─── Records for the exercise
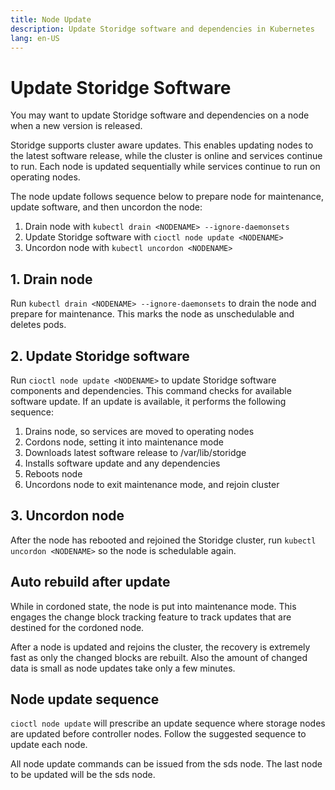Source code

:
 ```yaml
---
title: Node Update
description: Update Storidge software and dependencies in Kubernetes  
lang: en-US
---
```


# Update Storidge Software

You may want to update Storidge software and dependencies on a node when a new version is released.

Storidge supports cluster aware updates. This enables updating nodes to the latest software release, while the cluster is online and services continue to run. Each node is updated sequentially while services continue to run on operating nodes.

The node update follows sequence below to prepare node for maintenance, update software, and then uncordon the node:
1. Drain node with `kubectl drain <NODENAME> --ignore-daemonsets`
2. Update Storidge software with `cioctl node update <NODENAME>`
3. Uncordon node with `kubectl uncordon <NODENAME>`

## 1. Drain node

Run `kubectl drain <NODENAME> --ignore-daemonsets` to drain the node and prepare for maintenance. This marks the node as unschedulable and deletes pods.

## 2. Update Storidge software

Run `cioctl node update <NODENAME>` to update Storidge software components and dependencies. This command checks for available software update. If an update is available, it performs the following sequence:

1. Drains node, so services are moved to operating nodes
2. Cordons node, setting it into maintenance mode
3. Downloads latest software release to /var/lib/storidge
4. Installs software update and any dependencies
5. Reboots node
6. Uncordons node to exit maintenance mode, and rejoin cluster

## 3. Uncordon node

After the node has rebooted and rejoined the Storidge cluster, run `kubectl uncordon <NODENAME>` so the node is schedulable again.

## Auto rebuild after update

While in cordoned state, the node is put into maintenance mode. This engages the change block tracking feature to track updates that are destined for the cordoned node.

After a node is updated and rejoins the cluster, the recovery is extremely fast as only the changed blocks are rebuilt. Also the amount of changed data is small as node updates take only a few minutes.

## Node update sequence

`cioctl node update` will prescribe an update sequence where storage nodes are updated before controller nodes. Follow the suggested sequence to update each node.

All node update commands can be issued from the sds node. The last node to be updated will be the sds node.
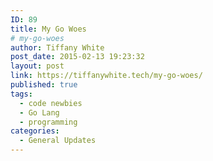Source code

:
 ```yaml
---
ID: 89
title: My Go Woes
# my-go-woes
author: Tiffany White
post_date: 2015-02-13 19:23:32
layout: post
link: https://tiffanywhite.tech/my-go-woes/
published: true
tags:
  - code newbies
  - Go Lang
  - programming
categories:
  - General Updates
---
```

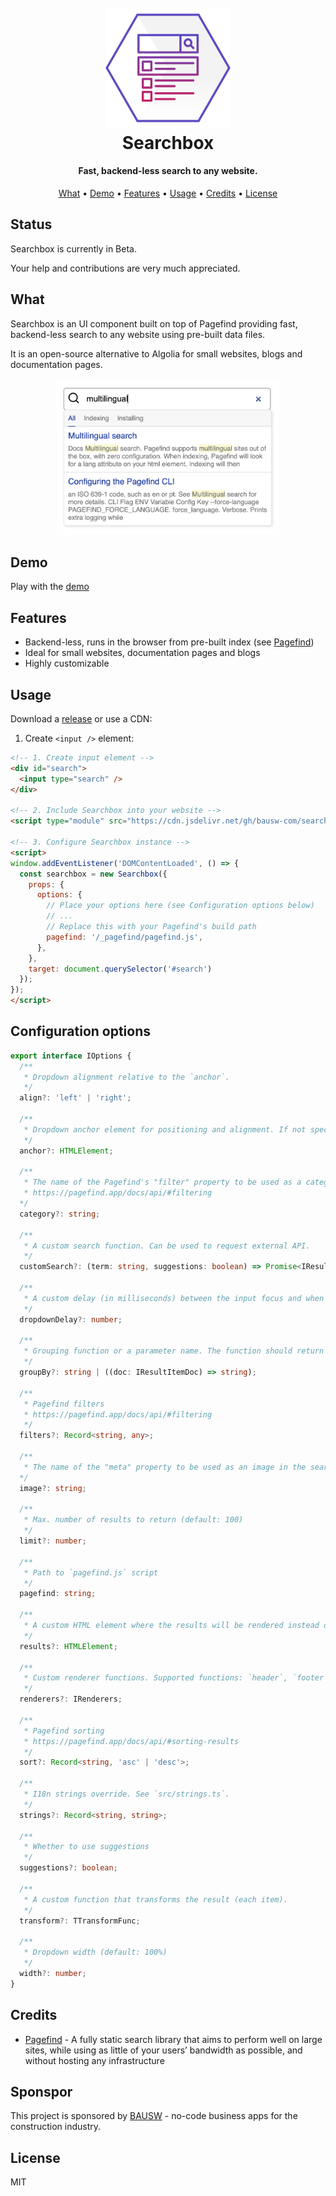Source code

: <h1 align="center">
  <br>
  <img src="https://raw.githubusercontent.com/bausw-com/searchbox/master/assets/searchbox.svg" alt="Searchbox" width="200">
  <br>
  Searchbox
  <br>
</h1>

<h4 align="center">Fast, backend-less search to any website.</h4>

<p align="center">
  <a href="#what">What</a> •
  <a href="#demo">Demo</a> •
  <a href="#features">Features</a> •
  <a href="#usage">Usage</a> •
  <a href="#credits">Credits</a> •
  <a href="#license">License</a>
</p>

## Status

Searchbox is currently in Beta.

Your help and contributions are very much appreciated.

## What

Searchbox is an UI component built on top of Pagefind providing fast, backend-less search to any website using pre-built data files.

It is an open-source alternative to Algolia for small websites, blogs and documentation pages.

<div align="center">
  <img src="https://raw.githubusercontent.com/bausw-com/searchbox/master/assets/screenshot.png" alt="Searchbox" height="250">
</div>

## Demo

Play with the [demo](https://bausw-com.github.io/searchbox/demo.html)

## Features

- Backend-less, runs in the browser from pre-built index (see [Pagefind](https://pagefind.app/))
- Ideal for small websites, documentation pages and blogs
- Highly customizable

## Usage

Download a [release](https://github.com/bausw-com/searchbox/releases) or use a CDN:

1. Create `<input />` element:

```html
<!-- 1. Create input element -->
<div id="search">
  <input type="search" />
</div>

<!-- 2. Include Searchbox into your website -->
<script type="module" src="https://cdn.jsdelivr.net/gh/bausw-com/searchbox@0.2.4/dist/searchbox.min.js"></script>

<!-- 3. Configure Searchbox instance -->
<script>
window.addEventListener('DOMContentLoaded', () => {
  const searchbox = new Searchbox({
    props: {
      options: {
        // Place your options here (see Configuration options below)
        // ...
        // Replace this with your Pagefind's build path
        pagefind: '/_pagefind/pagefind.js',
      },
    },
    target: document.querySelector('#search')
  });
});
</script>
```

## Configuration options

```ts
export interface IOptions {
  /**
   * Dropdown alignment relative to the `anchor`.
   */
  align?: 'left' | 'right';

  /**
   * Dropdown anchor element for positioning and alignment. If not specified, the `input` will be used.
   */
  anchor?: HTMLElement;

  /**
   * The name of the Pagefind's "filter" property to be used as a category for grouping results. Use one of the properties returned by `pagefind.filters();`.
   * https://pagefind.app/docs/api/#filtering
  */
  category?: string;

  /**
   * A custom search function. Can be used to request external API.
   */
  customSearch?: (term: string, suggestions: boolean) => Promise<IResult>;

  /**
   * A custom delay (in milliseconds) between the input focus and when the dropdown is shown.
   */
  dropdownDelay?: number;

  /**
   * Grouping function or a parameter name. The function should return group identifier as string.
   */
  groupBy?: string | ((doc: IResultItemDoc) => string);

  /**
   * Pagefind filters
   * https://pagefind.app/docs/api/#filtering
   */
  filters?: Record<string, any>;

  /**
   * The name of the "meta" property to be used as an image in the search results (typically, this would be "image").
  */
  image?: string;

  /**
   * Max. number of results to return (default: 100)
   */
  limit?: number;

  /**
   * Path to `pagefind.js` script
   */
  pagefind: string;

  /**
   * A custom HTML element where the results will be rendered instead of the dropdown. Is specified, the dropdown won't be shown.
   */
  results?: HTMLElement;

  /**
   * Custom renderer functions. Supported functions: `header`, `footer`, `item`.
   */
  renderers?: IRenderers;

  /**
   * Pagefind sorting
   * https://pagefind.app/docs/api/#sorting-results
   */
  sort?: Record<string, 'asc' | 'desc'>;

  /**
   * I18n strings override. See `src/strings.ts`.
   */
  strings?: Record<string, string>;

  /**
   * Whether to use suggestions
   */
  suggestions?: boolean;

  /**
   * A custom function that transforms the result (each item).
   */
  transform?: TTransformFunc;

  /**
   * Dropdown width (default: 100%)
   */
  width?: number;
}
```

## Credits

- [Pagefind](https://pagefind.app/) - A fully static search library that aims to perform well on large sites, while using as little of your users’ bandwidth as possible, and without hosting any infrastructure

## Sponspor

This project is sponsored by [BAUSW](https://bausw.com) - no-code business apps for the construction industry.

## License

MIT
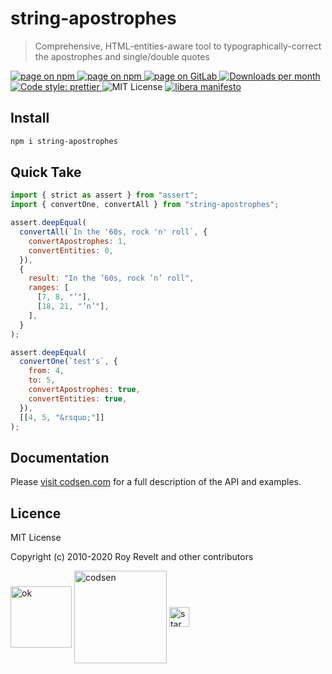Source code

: # string-apostrophes

> Comprehensive, HTML-entities-aware tool to typographically-correct the apostrophes and single/double quotes

<div class="package-badges">
  <a href="https://www.npmjs.com/package/string-apostrophes" rel="nofollow noreferrer noopener">
    <img src="https://img.shields.io/badge/-npm-blue?style=flat-square" alt="page on npm">
  </a>
  <a href="https://codsen.com/os/string-apostrophes" rel="nofollow noreferrer noopener">
    <img src="https://img.shields.io/badge/-Codsen-blue?style=flat-square" alt="page on npm">
  </a>
  <a href="https://gitlab.com/codsen/codsen/tree/master/packages/string-apostrophes" rel="nofollow noreferrer noopener">
    <img src="https://img.shields.io/badge/-GitLab-blue?style=flat-square" alt="page on GitLab">
  </a>
  <a href="https://npmcharts.com/compare/string-apostrophes?interval=30" rel="nofollow noreferrer noopener" target="_blank">
    <img src="https://img.shields.io/npm/dm/string-apostrophes.svg?style=flat-square" alt="Downloads per month">
  </a>
  <a href="https://prettier.io" rel="nofollow noreferrer noopener" target="_blank">
    <img src="https://img.shields.io/badge/code_style-prettier-brightgreen.svg?style=flat-square" alt="Code style: prettier">
  </a>
  <img src="https://img.shields.io/badge/licence-MIT-brightgreen.svg?style=flat-square" alt="MIT License">
  <a href="https://liberamanifesto.com" rel="nofollow noreferrer noopener" target="_blank">
    <img src="https://img.shields.io/badge/libera-manifesto-lightgrey.svg?style=flat-square" alt="libera manifesto">
  </a>
</div>

## Install

```bash
npm i string-apostrophes
```

## Quick Take

```js
import { strict as assert } from "assert";
import { convertOne, convertAll } from "string-apostrophes";

assert.deepEqual(
  convertAll(`In the '60s, rock 'n' roll`, {
    convertApostrophes: 1,
    convertEntities: 0,
  }),
  {
    result: "In the ’60s, rock ’n’ roll",
    ranges: [
      [7, 8, "’"],
      [18, 21, "’n’"],
    ],
  }
);

assert.deepEqual(
  convertOne(`test's`, {
    from: 4,
    to: 5,
    convertApostrophes: true,
    convertEntities: true,
  }),
  [[4, 5, "&rsquo;"]]
);
```

## Documentation

Please [visit codsen.com](https://codsen.com/os/string-apostrophes/) for a full description of the API and examples.

## Licence

MIT License

Copyright (c) 2010-2020 Roy Revelt and other contributors

<img src="https://codsen.com/images/png-codsen-ok.png" width="98" alt="ok" align="center"> <img src="https://codsen.com/images/png-codsen-1.png" width="148" alt="codsen" align="center"> <img src="https://codsen.com/images/png-codsen-star-small.png" width="32" alt="star" align="center">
──────
§ Exercise requirements: Considering each line of the material above, count those with the word "Create" and give only the number.

§ Completed task: 2